Top of PROVIDED RECORDS
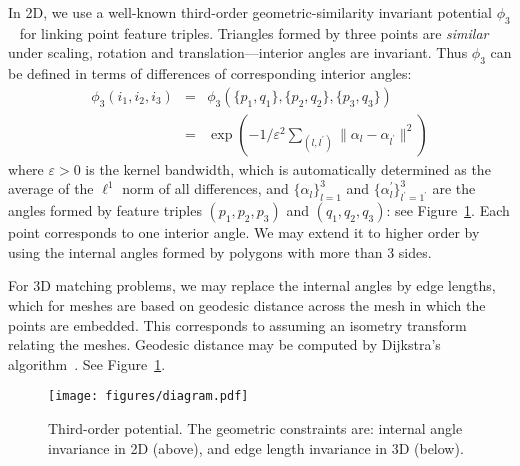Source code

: In 2D, we use a well-known third-order geometric-similarity invariant potential $\phi_3$~\cite{Duchenne09,Duchenne2011,Chertok10} for linking point feature triples.
Triangles formed by three points are \emph{similar} under scaling, rotation and translation---interior angles are invariant.
Thus $\phi_3$ can be defined in terms of differences of corresponding interior angles:
\begin{eqnarray}
\phi_3(i_1,i_2,i_3)&=&\phi_3(\{p_1,q_1\}, \{p_2,q_2\}, \{p_3,q_3\})\nonumber\\
&=&\exp(-1/\varepsilon^2\sum\nolimits_{(l,l^{'})}\lVert \alpha_l- \alpha_{l^{'} } \lVert^2 )
\end{eqnarray}
where $\varepsilon > 0$ is the kernel bandwidth, which is automatically determined as the average of the $\mathcal{\ell}^1$ norm of all differences,
and $\{\alpha_l\}_{l=1}^3$ and $\{\alpha_l^{'}\}_{l^{'}=1^{'}}^{3}$ are the angles formed by feature triples $(p_1,p_2,p_3)$ and $(q_1,q_2,q_3)$:
see Figure~\ref{fig:TO}. Each point corresponds to one interior angle.
We may extend it to higher order by using the internal angles formed by polygons with more than 3 sides.

For 3D matching problems, we may replace the internal angles by edge lengths, which for meshes are based on geodesic distance across the mesh in which the points are embedded. This corresponds to assuming an isometry transform relating the meshes.
Geodesic distance may be computed by Dijkstra's algorithm~\cite{Peyre2010}.
See  Figure~\ref{fig:TO}.

\begin{figure}
\centering
  \texttt{[image: figures/diagram.pdf]}
  \caption{Third-order potential. The geometric constraints are: internal angle invariance in 2D (above), and edge length invariance in 3D (below).}
\label{fig:TO}
\end{figure}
Bottom of PROVIDED RECORDS
(PROBLEM TO SOLVE):
Your answer must consist solely of the lines above between the line holding "Thus $\phi_3$ can" and the line holding "We may extend", inclusive, copied exactly.

(WRITTEN ANSWER):
Thus $\phi_3$ can be defined in terms of differences of corresponding interior angles:
\begin{eqnarray}
\phi_3(i_1,i_2,i_3)&=&\phi_3(\{p_1,q_1\}, \{p_2,q_2\}, \{p_3,q_3\})\nonumber\\
&=&\exp(-1/\varepsilon^2\sum\nolimits_{(l,l^{'})}\lVert \alpha_l- \alpha_{l^{'} } \lVert^2 )
\end{eqnarray}
where $\varepsilon > 0$ is the kernel bandwidth, which is automatically determined as the average of the $\mathcal{\ell}^1$ norm of all differences,
and $\{\alpha_l\}_{l=1}^3$ and $\{\alpha_l^{'}\}_{l^{'}=1^{'}}^{3}$ are the angles formed by feature triples $(p_1,p_2,p_3)$ and $(q_1,q_2,q_3)$:
see Figure~\ref{fig:TO}. Each point corresponds to one interior angle.
We may extend it to higher order by using the internal angles formed by polygons with more than 3 sides.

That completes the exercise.